- **ABOUT THIS EXERCISE**
Your task is to copy the stretch of lines in the records below that begins with the line containing "Hun baanbrekende album" and ends with the line containing "Naast deze gezichtsloze", exactly as written, with nothing added.

- **Dataset entries**
----

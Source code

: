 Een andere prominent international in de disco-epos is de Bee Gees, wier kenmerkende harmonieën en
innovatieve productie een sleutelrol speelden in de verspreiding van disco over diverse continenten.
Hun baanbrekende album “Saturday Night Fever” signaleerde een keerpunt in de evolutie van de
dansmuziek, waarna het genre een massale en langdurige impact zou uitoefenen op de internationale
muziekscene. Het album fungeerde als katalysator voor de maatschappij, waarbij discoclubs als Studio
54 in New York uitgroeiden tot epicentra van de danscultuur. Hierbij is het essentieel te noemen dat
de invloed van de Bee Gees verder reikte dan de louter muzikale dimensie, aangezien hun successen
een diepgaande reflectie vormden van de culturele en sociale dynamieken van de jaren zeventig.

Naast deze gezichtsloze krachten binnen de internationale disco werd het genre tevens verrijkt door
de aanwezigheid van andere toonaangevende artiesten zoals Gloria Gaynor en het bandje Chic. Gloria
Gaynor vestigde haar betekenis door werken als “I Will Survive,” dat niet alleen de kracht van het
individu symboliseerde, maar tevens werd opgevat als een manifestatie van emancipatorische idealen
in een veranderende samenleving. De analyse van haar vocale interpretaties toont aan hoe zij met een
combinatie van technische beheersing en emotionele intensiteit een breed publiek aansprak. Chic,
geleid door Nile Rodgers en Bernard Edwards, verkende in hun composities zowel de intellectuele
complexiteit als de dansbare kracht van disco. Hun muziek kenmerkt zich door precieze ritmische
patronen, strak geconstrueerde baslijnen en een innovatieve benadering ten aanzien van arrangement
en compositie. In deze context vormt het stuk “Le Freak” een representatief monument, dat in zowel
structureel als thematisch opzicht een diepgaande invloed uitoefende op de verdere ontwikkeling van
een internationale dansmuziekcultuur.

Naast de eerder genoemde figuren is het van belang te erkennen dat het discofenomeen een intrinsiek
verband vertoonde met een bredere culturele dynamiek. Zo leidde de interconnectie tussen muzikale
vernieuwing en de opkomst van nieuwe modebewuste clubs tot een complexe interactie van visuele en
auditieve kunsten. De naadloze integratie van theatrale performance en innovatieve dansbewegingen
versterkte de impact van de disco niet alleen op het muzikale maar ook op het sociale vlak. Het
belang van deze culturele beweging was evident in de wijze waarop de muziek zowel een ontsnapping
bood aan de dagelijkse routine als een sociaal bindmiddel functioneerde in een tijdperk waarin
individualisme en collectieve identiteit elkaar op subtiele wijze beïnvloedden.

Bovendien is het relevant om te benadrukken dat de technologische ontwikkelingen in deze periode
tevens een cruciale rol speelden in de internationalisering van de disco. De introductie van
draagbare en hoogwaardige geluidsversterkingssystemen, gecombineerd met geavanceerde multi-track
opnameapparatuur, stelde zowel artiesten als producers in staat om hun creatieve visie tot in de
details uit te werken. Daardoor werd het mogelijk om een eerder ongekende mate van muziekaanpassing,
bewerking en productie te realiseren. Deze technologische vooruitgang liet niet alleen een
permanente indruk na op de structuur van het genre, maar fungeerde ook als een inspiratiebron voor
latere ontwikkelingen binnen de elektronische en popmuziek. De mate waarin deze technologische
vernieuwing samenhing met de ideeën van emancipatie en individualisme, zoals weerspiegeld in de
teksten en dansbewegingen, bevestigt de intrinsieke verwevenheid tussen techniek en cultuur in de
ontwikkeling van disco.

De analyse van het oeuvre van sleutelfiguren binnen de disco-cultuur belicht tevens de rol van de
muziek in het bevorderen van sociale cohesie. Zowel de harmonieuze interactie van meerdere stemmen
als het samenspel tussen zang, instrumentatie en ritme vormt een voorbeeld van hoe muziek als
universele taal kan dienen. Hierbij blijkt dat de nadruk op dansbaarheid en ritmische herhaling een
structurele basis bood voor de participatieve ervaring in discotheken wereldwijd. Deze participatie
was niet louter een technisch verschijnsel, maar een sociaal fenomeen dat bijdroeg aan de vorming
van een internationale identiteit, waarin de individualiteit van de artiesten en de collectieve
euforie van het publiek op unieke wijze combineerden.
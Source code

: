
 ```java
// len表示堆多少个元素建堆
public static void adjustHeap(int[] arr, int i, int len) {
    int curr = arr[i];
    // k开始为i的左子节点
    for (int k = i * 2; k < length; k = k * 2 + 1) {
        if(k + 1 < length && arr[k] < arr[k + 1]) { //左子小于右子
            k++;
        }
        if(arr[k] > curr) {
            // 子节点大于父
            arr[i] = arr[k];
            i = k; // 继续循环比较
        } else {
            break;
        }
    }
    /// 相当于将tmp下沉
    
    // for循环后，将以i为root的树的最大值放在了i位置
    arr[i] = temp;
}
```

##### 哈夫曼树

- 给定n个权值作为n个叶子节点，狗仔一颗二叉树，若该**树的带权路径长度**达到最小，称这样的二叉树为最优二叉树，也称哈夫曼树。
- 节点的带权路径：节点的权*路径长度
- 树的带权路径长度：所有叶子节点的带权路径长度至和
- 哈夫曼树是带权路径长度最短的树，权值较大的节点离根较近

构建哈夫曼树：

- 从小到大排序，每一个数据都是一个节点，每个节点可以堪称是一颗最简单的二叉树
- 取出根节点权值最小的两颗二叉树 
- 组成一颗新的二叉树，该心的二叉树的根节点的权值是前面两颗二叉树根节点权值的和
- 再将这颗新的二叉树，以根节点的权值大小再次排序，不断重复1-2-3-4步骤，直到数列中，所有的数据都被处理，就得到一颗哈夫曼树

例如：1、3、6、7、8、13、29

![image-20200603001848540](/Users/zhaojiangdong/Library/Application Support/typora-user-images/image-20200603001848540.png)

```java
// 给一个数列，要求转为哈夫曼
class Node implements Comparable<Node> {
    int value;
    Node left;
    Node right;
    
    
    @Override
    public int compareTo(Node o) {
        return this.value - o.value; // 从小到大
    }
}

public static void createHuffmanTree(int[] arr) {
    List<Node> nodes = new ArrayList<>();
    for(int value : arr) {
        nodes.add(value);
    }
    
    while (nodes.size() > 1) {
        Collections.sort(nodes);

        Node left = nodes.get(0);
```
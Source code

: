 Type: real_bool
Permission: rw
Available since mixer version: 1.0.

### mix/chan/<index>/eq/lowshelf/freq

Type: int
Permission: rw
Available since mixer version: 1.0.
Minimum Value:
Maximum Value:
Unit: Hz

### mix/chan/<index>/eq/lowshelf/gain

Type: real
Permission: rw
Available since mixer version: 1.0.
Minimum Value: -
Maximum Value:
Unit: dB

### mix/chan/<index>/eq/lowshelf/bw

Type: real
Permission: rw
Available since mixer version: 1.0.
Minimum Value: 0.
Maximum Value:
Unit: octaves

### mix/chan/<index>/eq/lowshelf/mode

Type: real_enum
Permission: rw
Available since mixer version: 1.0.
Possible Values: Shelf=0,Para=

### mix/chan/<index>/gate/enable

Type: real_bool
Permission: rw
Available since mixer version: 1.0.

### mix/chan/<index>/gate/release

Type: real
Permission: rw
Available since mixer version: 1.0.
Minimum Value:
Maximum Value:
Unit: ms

----

- **WRITTEN RESPONSE**
Hun baanbrekende album “Saturday Night Fever” signaleerde een keerpunt in de evolutie van de
dansmuziek, waarna het genre een massale en langdurige impact zou uitoefenen op de internationale
muziekscene. Het album fungeerde als katalysator voor de maatschappij, waarbij discoclubs als Studio
54 in New York uitgroeiden tot epicentra van de danscultuur. Hierbij is het essentieel te noemen dat
de invloed van de Bee Gees verder reikte dan de louter muzikale dimensie, aangezien hun successen
een diepgaande reflectie vormden van de culturele en sociale dynamieken van de jaren zeventig.

Naast deze gezichtsloze krachten binnen de internationale disco werd het genre tevens verrijkt door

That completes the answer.